In this situation, MRSA and Pseudomonas should be considered. Use vancomycin + Meropenem or Cefepime.

40
Q

Which pathogens are likely to cause brain abscesses in neonates with meningitis and should prompt an urgent contrasted CT head or MRI if isolated from blood or CSF?

A

Citrobacter koseri, Serratia marcescens, Proteus mirabilis, and Cronobacter sakazakii.

41
Q

What is the most common cause of brain lesions in developing countries?

A

Cysticercosis (caused by ingesting the pork tapeworm T. solium).

42
Q

What diagnosis should come to mind for this presentation: a teenager from Mexico comes in with new-onset seizures and a ring-enhancing lesion on CT scan.

A

Neurocysticercosis

43
Q

What is the most likely etiologic agent for brain abscess if the patient is immunodeficient?

A

Toxoplasma. This is even more likely if there are several lesions noted on imaging. Infection is usually due to a reactivation of dormant cysts.

44
Q

What pathogen is a rare cause for neutrophilic aseptic meningitis?

A

Nocardia

45
Q

Describe the Kernig sign.

A

With the patient flat on their back, flex the thigh so that it is at a right angle to the trunk, then completely extend the leg at the knee joint.
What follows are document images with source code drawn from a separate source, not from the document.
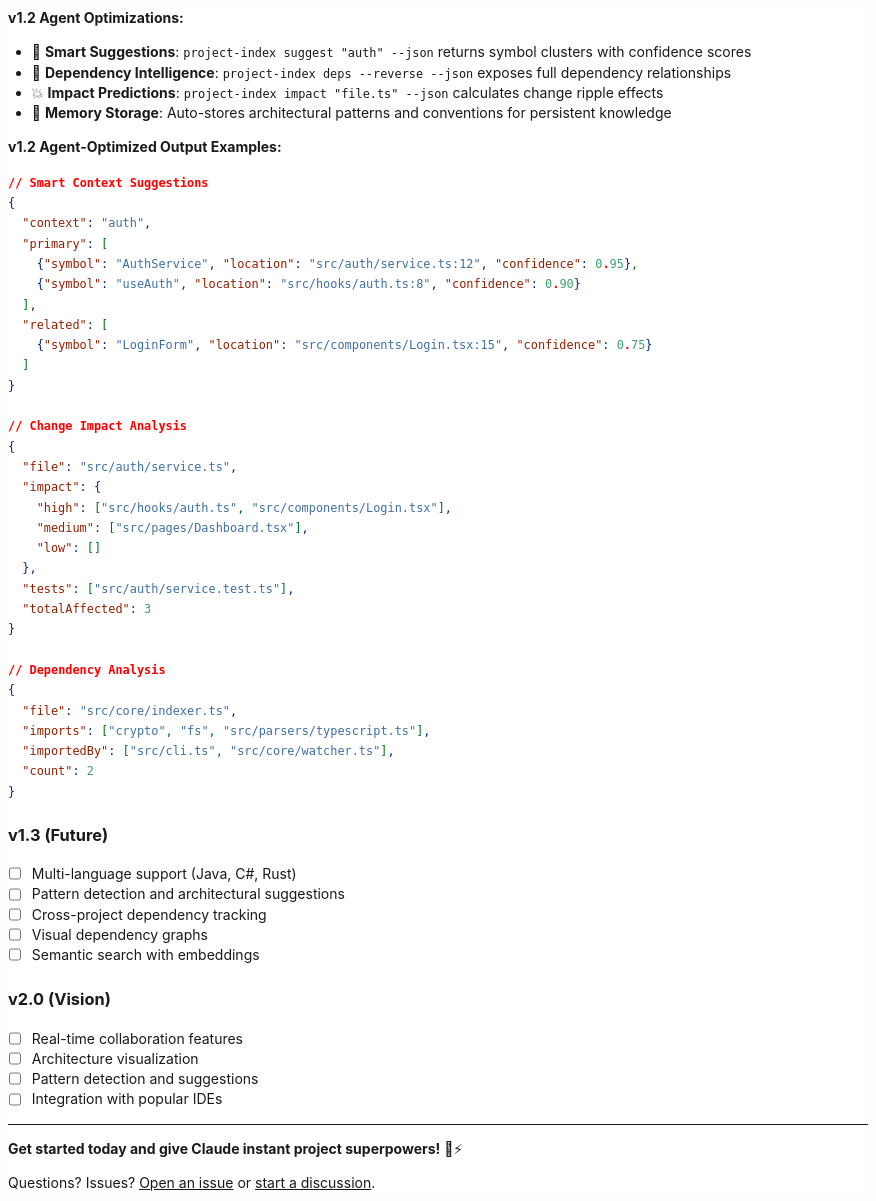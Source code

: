 **v1.2 Agent Optimizations:**
- 🤖 **Smart Suggestions**: `project-index suggest "auth" --json` returns symbol clusters with confidence scores
- 🔗 **Dependency Intelligence**: `project-index deps --reverse --json` exposes full dependency relationships  
- 💥 **Impact Predictions**: `project-index impact "file.ts" --json` calculates change ripple effects
- 🧠 **Memory Storage**: Auto-stores architectural patterns and conventions for persistent knowledge

**v1.2 Agent-Optimized Output Examples:**

```json
// Smart Context Suggestions
{
  "context": "auth",
  "primary": [
    {"symbol": "AuthService", "location": "src/auth/service.ts:12", "confidence": 0.95},
    {"symbol": "useAuth", "location": "src/hooks/auth.ts:8", "confidence": 0.90}
  ],
  "related": [
    {"symbol": "LoginForm", "location": "src/components/Login.tsx:15", "confidence": 0.75}
  ]
}

// Change Impact Analysis  
{
  "file": "src/auth/service.ts",
  "impact": {
    "high": ["src/hooks/auth.ts", "src/components/Login.tsx"],
    "medium": ["src/pages/Dashboard.tsx"],
    "low": []
  },
  "tests": ["src/auth/service.test.ts"],
  "totalAffected": 3
}

// Dependency Analysis
{
  "file": "src/core/indexer.ts", 
  "imports": ["crypto", "fs", "src/parsers/typescript.ts"],
  "importedBy": ["src/cli.ts", "src/core/watcher.ts"],
  "count": 2
}
```

### v1.3 (Future)
- [ ] Multi-language support (Java, C#, Rust)
- [ ] Pattern detection and architectural suggestions
- [ ] Cross-project dependency tracking
- [ ] Visual dependency graphs
- [ ] Semantic search with embeddings

### v2.0 (Vision)
- [ ] Real-time collaboration features
- [ ] Architecture visualization
- [ ] Pattern detection and suggestions
- [ ] Integration with popular IDEs

---

**Get started today and give Claude instant project superpowers!** 🧠⚡

Questions? Issues? [Open an issue](../../issues) or [start a discussion](../../discussions).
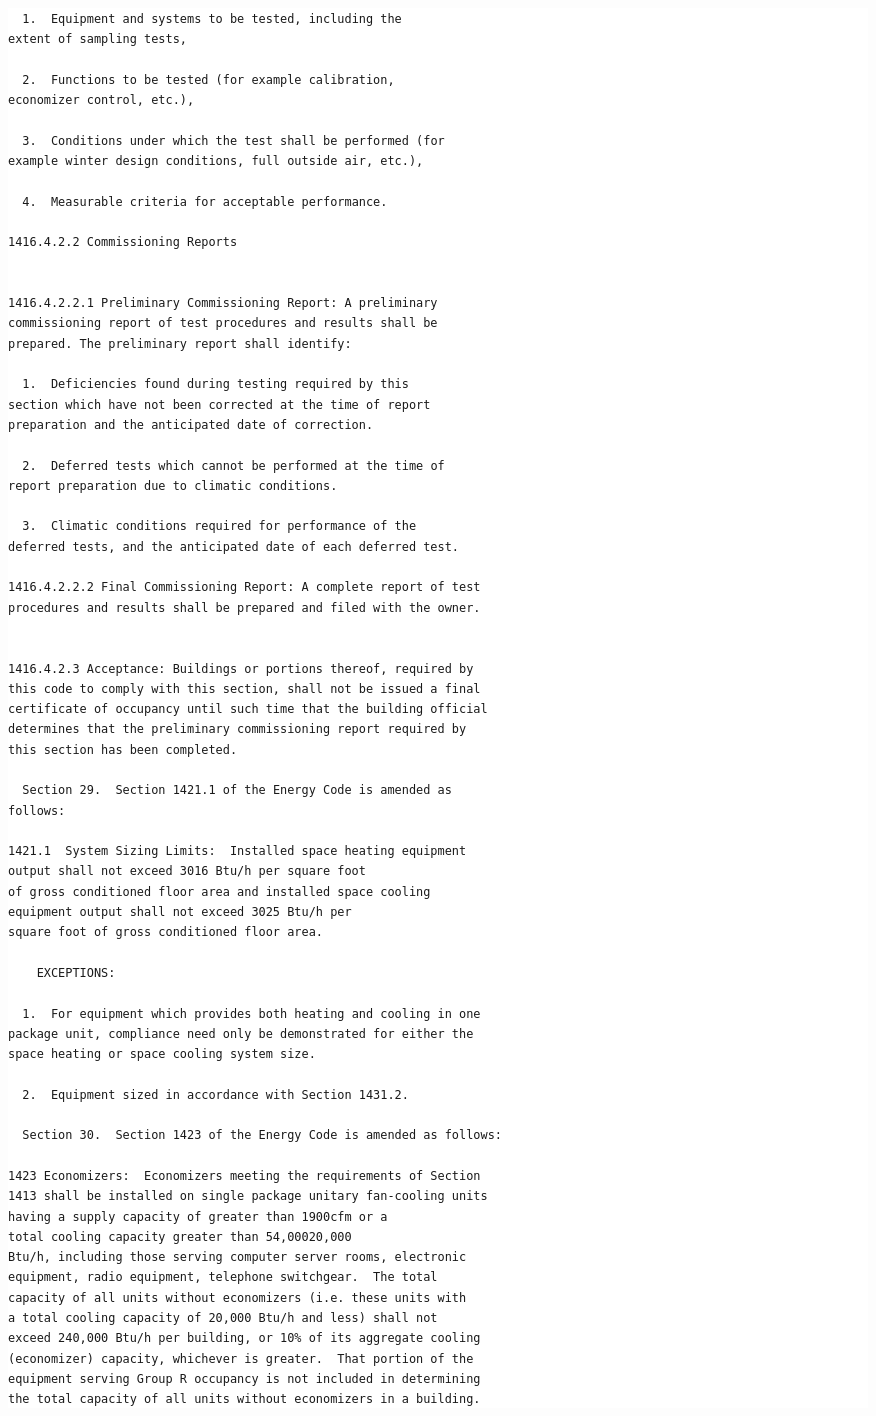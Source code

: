       1.  Equipment and systems to be tested, including the  
    extent of sampling tests,   
  
      2.  Functions to be tested (for example calibration,  
    economizer control, etc.),  
  
      3.  Conditions under which the test shall be performed (for  
    example winter design conditions, full outside air, etc.),   
  
      4.  Measurable criteria for acceptable performance.  
  
    1416.4.2.2 Commissioning Reports  
  
  
    1416.4.2.2.1 Preliminary Commissioning Report: A preliminary  
    commissioning report of test procedures and results shall be  
    prepared. The preliminary report shall identify:   
  
      1.  Deficiencies found during testing required by this  
    section which have not been corrected at the time of report  
    preparation and the anticipated date of correction.  
  
      2.  Deferred tests which cannot be performed at the time of  
    report preparation due to climatic conditions.   
  
      3.  Climatic conditions required for performance of the  
    deferred tests, and the anticipated date of each deferred test.  
  
    1416.4.2.2.2 Final Commissioning Report: A complete report of test  
    procedures and results shall be prepared and filed with the owner.  
  
  
    1416.4.2.3 Acceptance: Buildings or portions thereof, required by  
    this code to comply with this section, shall not be issued a final  
    certificate of occupancy until such time that the building official  
    determines that the preliminary commissioning report required by  
    this section has been completed.  
  
      Section 29.  Section 1421.1 of the Energy Code is amended as  
    follows:  
  
    1421.1  System Sizing Limits:  Installed space heating equipment  
    output shall not exceed 3016 Btu/h per square foot  
    of gross conditioned floor area and installed space cooling  
    equipment output shall not exceed 3025 Btu/h per  
    square foot of gross conditioned floor area.  
  
        EXCEPTIONS:  
  
      1.  For equipment which provides both heating and cooling in one  
    package unit, compliance need only be demonstrated for either the  
    space heating or space cooling system size.  
  
      2.  Equipment sized in accordance with Section 1431.2.  
  
      Section 30.  Section 1423 of the Energy Code is amended as follows:  
  
    1423 Economizers:  Economizers meeting the requirements of Section  
    1413 shall be installed on single package unitary fan-cooling units  
    having a supply capacity of greater than 1900cfm or a  
    total cooling capacity greater than 54,00020,000  
    Btu/h, including those serving computer server rooms, electronic  
    equipment, radio equipment, telephone switchgear.  The total  
    capacity of all units without economizers (i.e. these units with  
    a total cooling capacity of 20,000 Btu/h and less) shall not  
    exceed 240,000 Btu/h per building, or 10% of its aggregate cooling  
    (economizer) capacity, whichever is greater.  That portion of the  
    equipment serving Group R occupancy is not included in determining  
    the total capacity of all units without economizers in a building.  
  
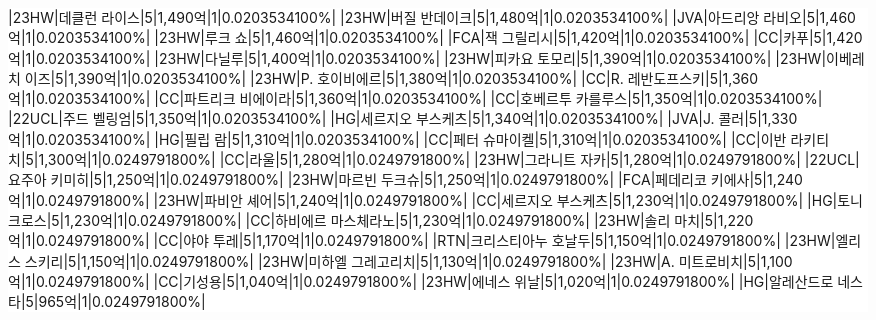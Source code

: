 |23HW|데클런 라이스|5|1,490억|1|0.0203534100%|
|23HW|버질 반데이크|5|1,480억|1|0.0203534100%|
|JVA|아드리앙 라비오|5|1,460억|1|0.0203534100%|
|23HW|루크 쇼|5|1,460억|1|0.0203534100%|
|FCA|잭 그릴리시|5|1,420억|1|0.0203534100%|
|CC|카푸|5|1,420억|1|0.0203534100%|
|23HW|다닐루|5|1,400억|1|0.0203534100%|
|23HW|피카요 토모리|5|1,390억|1|0.0203534100%|
|23HW|이베레치 이즈|5|1,390억|1|0.0203534100%|
|23HW|P. 호이비에르|5|1,380억|1|0.0203534100%|
|CC|R. 레반도프스키|5|1,360억|1|0.0203534100%|
|CC|파트리크 비에이라|5|1,360억|1|0.0203534100%|
|CC|호베르투 카를루스|5|1,350억|1|0.0203534100%|
|22UCL|주드 벨링엄|5|1,350억|1|0.0203534100%|
|HG|세르지오 부스케츠|5|1,340억|1|0.0203534100%|
|JVA|J. 콜러|5|1,330억|1|0.0203534100%|
|HG|필립 람|5|1,310억|1|0.0203534100%|
|CC|페터 슈마이켈|5|1,310억|1|0.0203534100%|
|CC|이반 라키티치|5|1,300억|1|0.0249791800%|
|CC|라울|5|1,280억|1|0.0249791800%|
|23HW|그라니트 자카|5|1,280억|1|0.0249791800%|
|22UCL|요주아 키미히|5|1,250억|1|0.0249791800%|
|23HW|마르빈 두크슈|5|1,250억|1|0.0249791800%|
|FCA|페데리코 키에사|5|1,240억|1|0.0249791800%|
|23HW|파비안 셰어|5|1,240억|1|0.0249791800%|
|CC|세르지오 부스케츠|5|1,230억|1|0.0249791800%|
|HG|토니 크로스|5|1,230억|1|0.0249791800%|
|CC|하비에르 마스체라노|5|1,230억|1|0.0249791800%|
|23HW|솔리 마치|5|1,220억|1|0.0249791800%|
|CC|야야 투레|5|1,170억|1|0.0249791800%|
|RTN|크리스티아누 호날두|5|1,150억|1|0.0249791800%|
|23HW|엘리스 스키리|5|1,150억|1|0.0249791800%|
|23HW|미하엘 그레고리치|5|1,130억|1|0.0249791800%|
|23HW|A. 미트로비치|5|1,100억|1|0.0249791800%|
|CC|기성용|5|1,040억|1|0.0249791800%|
|23HW|에네스 위날|5|1,020억|1|0.0249791800%|
|HG|알레산드로 네스타|5|965억|1|0.0249791800%|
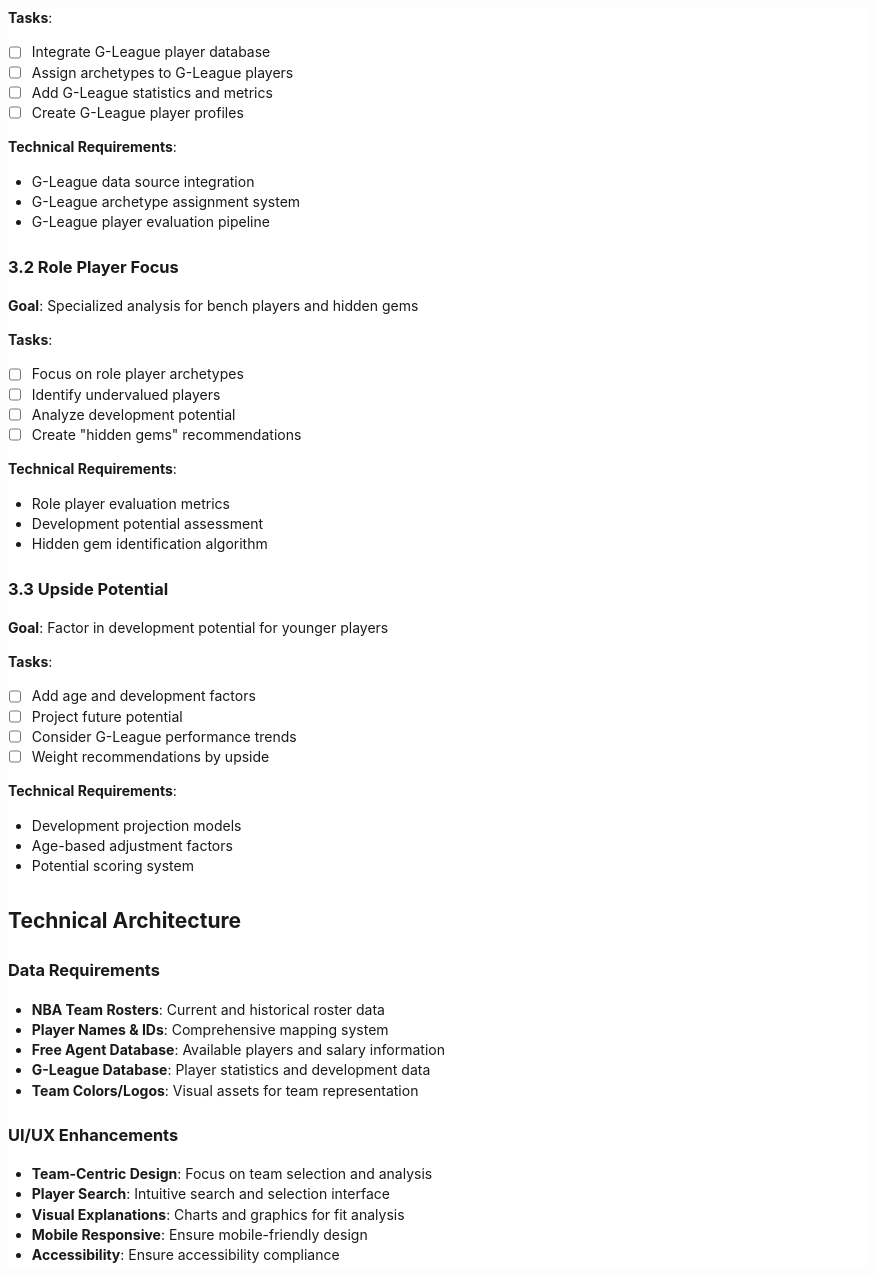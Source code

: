 **Tasks**:
- [ ] Integrate G-League player database
- [ ] Assign archetypes to G-League players
- [ ] Add G-League statistics and metrics
- [ ] Create G-League player profiles

**Technical Requirements**:
- G-League data source integration
- G-League archetype assignment system
- G-League player evaluation pipeline

### 3.2 Role Player Focus
**Goal**: Specialized analysis for bench players and hidden gems

**Tasks**:
- [ ] Focus on role player archetypes
- [ ] Identify undervalued players
- [ ] Analyze development potential
- [ ] Create "hidden gems" recommendations

**Technical Requirements**:
- Role player evaluation metrics
- Development potential assessment
- Hidden gem identification algorithm

### 3.3 Upside Potential
**Goal**: Factor in development potential for younger players

**Tasks**:
- [ ] Add age and development factors
- [ ] Project future potential
- [ ] Consider G-League performance trends
- [ ] Weight recommendations by upside

**Technical Requirements**:
- Development projection models
- Age-based adjustment factors
- Potential scoring system

## Technical Architecture

### Data Requirements
- **NBA Team Rosters**: Current and historical roster data
- **Player Names & IDs**: Comprehensive mapping system
- **Free Agent Database**: Available players and salary information
- **G-League Database**: Player statistics and development data
- **Team Colors/Logos**: Visual assets for team representation

### UI/UX Enhancements
- **Team-Centric Design**: Focus on team selection and analysis
- **Player Search**: Intuitive search and selection interface
- **Visual Explanations**: Charts and graphics for fit analysis
- **Mobile Responsive**: Ensure mobile-friendly design
- **Accessibility**: Ensure accessibility compliance
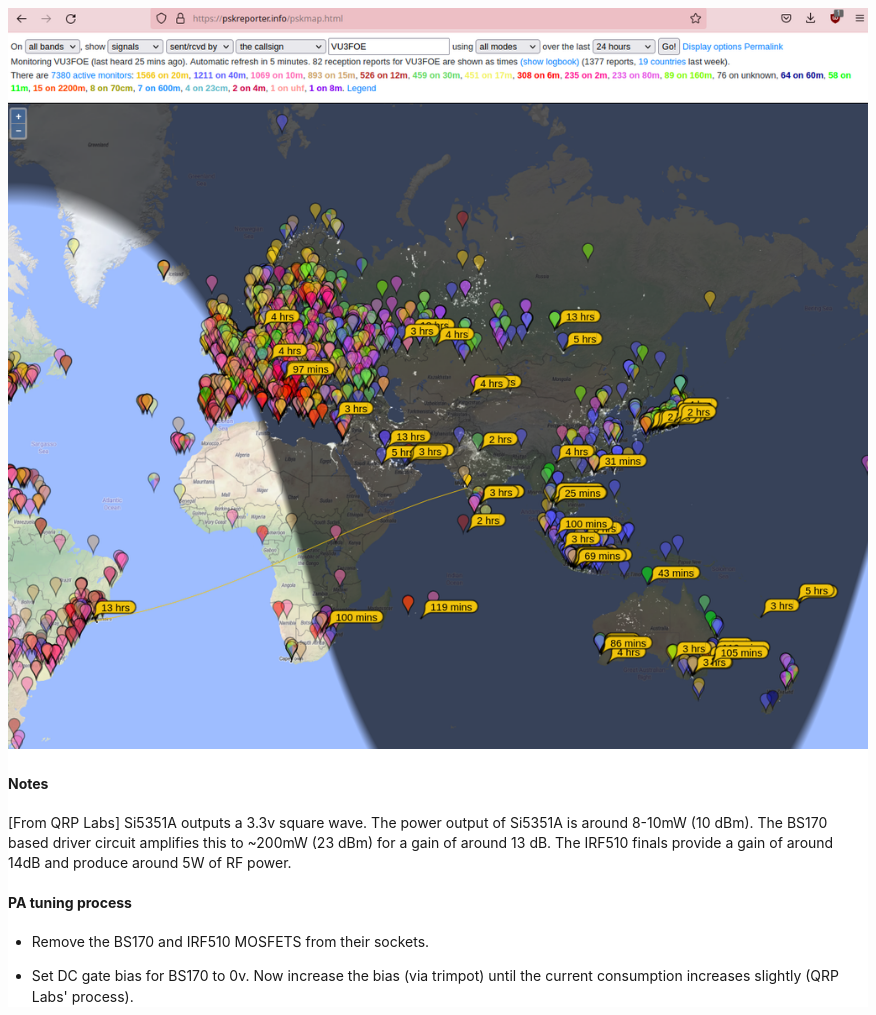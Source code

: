 ![RX Report 3](./RX-Reports/TX-v4.3-Screenshot_2021-11-06_21-50-28.png)


#### Notes

[From QRP Labs] Si5351A outputs a 3.3v square wave. The power output of Si5351A
is around 8-10mW (10 dBm). The BS170 based driver circuit amplifies this to
~200mW (23 dBm) for a gain of around 13 dB. The IRF510 finals provide a gain of
around 14dB and produce around 5W of RF power.


#### PA tuning process

- Remove the BS170 and IRF510 MOSFETS from their sockets.

- Set DC gate bias for BS170 to 0v. Now increase the bias (via trimpot) until
  the current consumption increases slightly (QRP Labs' process).
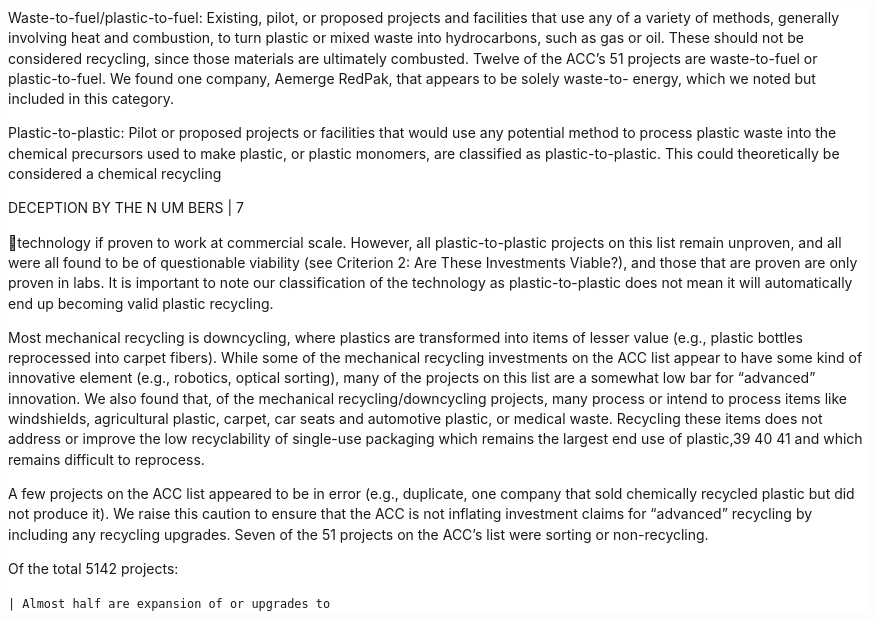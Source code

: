 Waste-to-fuel/plastic-to-fuel: Existing, pilot, or proposed
projects and facilities that use any of a variety of methods,
generally involving heat and combustion, to turn plastic or
mixed waste into hydrocarbons, such as gas or oil. These
should not be considered recycling, since those materials
are ultimately combusted. Twelve of the ACC’s 51 projects
are waste-to-fuel or plastic-to-fuel. We found one company,
Aemerge RedPak, that appears to be solely waste-to-
energy, which we noted but included in this category.

Plastic-to-plastic: Pilot or proposed projects or facilities
that would use any potential method to process plastic
waste into the chemical precursors used to make plastic,
or plastic monomers, are classified as plastic-to-plastic.
This could theoretically be considered a chemical recycling

DECEPTION BY THE N UM BERS  |  7

technology if proven to work at commercial scale.
However, all plastic-to-plastic projects on this list remain
unproven, and all were all found to be of questionable
viability (see Criterion 2: Are These Investments Viable?),
and those that are proven are only proven in labs. It is
important to note our classification of the technology as
plastic-to-plastic does not mean it will automatically end
up becoming valid plastic recycling.

Most mechanical recycling is downcycling, where plastics
are transformed into items of lesser value (e.g., plastic
bottles reprocessed into carpet fibers). While some of the
mechanical recycling investments on the ACC list appear
to have some kind of innovative element (e.g., robotics,
optical sorting), many of the projects on this list are a
somewhat low bar for “advanced” innovation. We also
found that, of the mechanical recycling/downcycling projects,
many process or intend to process items like windshields,
agricultural plastic, carpet, car seats and automotive plastic,
or medical waste. Recycling these items does not address or
improve the low recyclability of single-use packaging which
remains the largest end use of plastic,39 40 41 and which
remains difficult to reprocess.

A few projects on the ACC list appeared to be in error
(e.g., duplicate, one company that sold chemically recycled
plastic but did not produce it). We raise this caution to
ensure that the ACC is not inflating investment claims for
“advanced” recycling by including any recycling upgrades.
Seven of the 51 projects on the ACC’s list were sorting or
non-recycling.

Of the total 5142 projects:

	| Almost half are expansion of or upgrades to
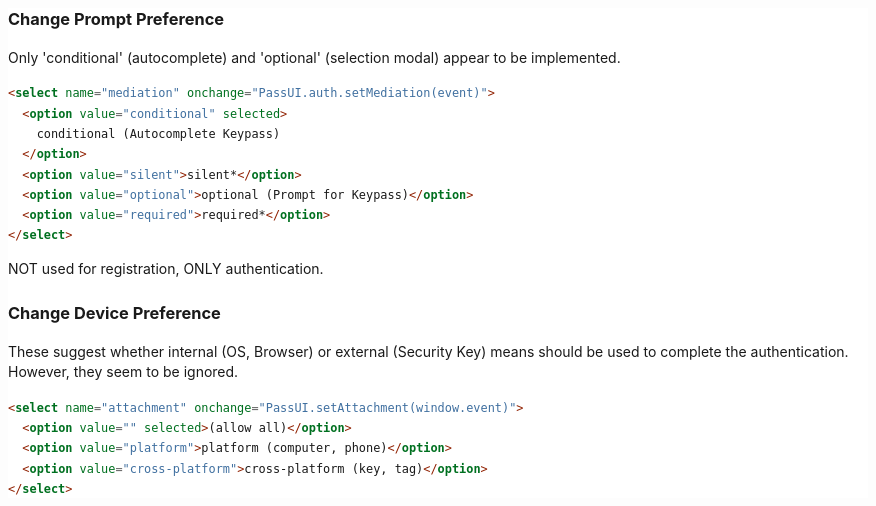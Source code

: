 ### Change Prompt Preference

Only 'conditional' (autocomplete) and 'optional' (selection modal) appear to be
implemented.

```html
<select name="mediation" onchange="PassUI.auth.setMediation(event)">
  <option value="conditional" selected>
    conditional (Autocomplete Keypass)
  </option>
  <option value="silent">silent*</option>
  <option value="optional">optional (Prompt for Keypass)</option>
  <option value="required">required*</option>
</select>
```

NOT used for registration, ONLY authentication.

### Change Device Preference

These suggest whether internal (OS, Browser) or external (Security Key) means
should be used to complete the authentication. However, they seem to be ignored.

```html
<select name="attachment" onchange="PassUI.setAttachment(window.event)">
  <option value="" selected>(allow all)</option>
  <option value="platform">platform (computer, phone)</option>
  <option value="cross-platform">cross-platform (key, tag)</option>
</select>
```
If the leg cannot be completely extended due to pain it is considered a positive Kernig sign and is indicative of meningeal irritation.

46
Q

Describe the Brudzinski sign.

A

With the patient flat on their back, gently flex the neck, bringing chin to chest. If the patient involuntarily flexes the hips and knees, this is considered to be a positive Brudzinski sign and is indicative of meningeal irritation.

47
Q

What is the gold standard for diagnosis of bacterial meningitis?

A

CSF culture

48
Q

Which CSF studies should be performed in patients for whom meningitis is suspected? (What study do we often send that may not be tested on boards?)

A

Gram stain, CSF culture with sensitivities, cell count with differential, CSF protein, and CSF glucose. (We often send the rapid meningitis panel PCR test as well).

49
Q

What are the classic CSF findings in patients with bacterial meningitis?

A

WBC >1,000 WBC/uL with neutrophil predominance, glucose <40 mg/dL, and protein >100 mg/dL.

50
Q

In which situations should a CT be performed prior to attempting a lumbar puncture?

A

Coma, recent CNS trauma, focal neurologic deficit, papilledema, and the presence of a CSF shunt.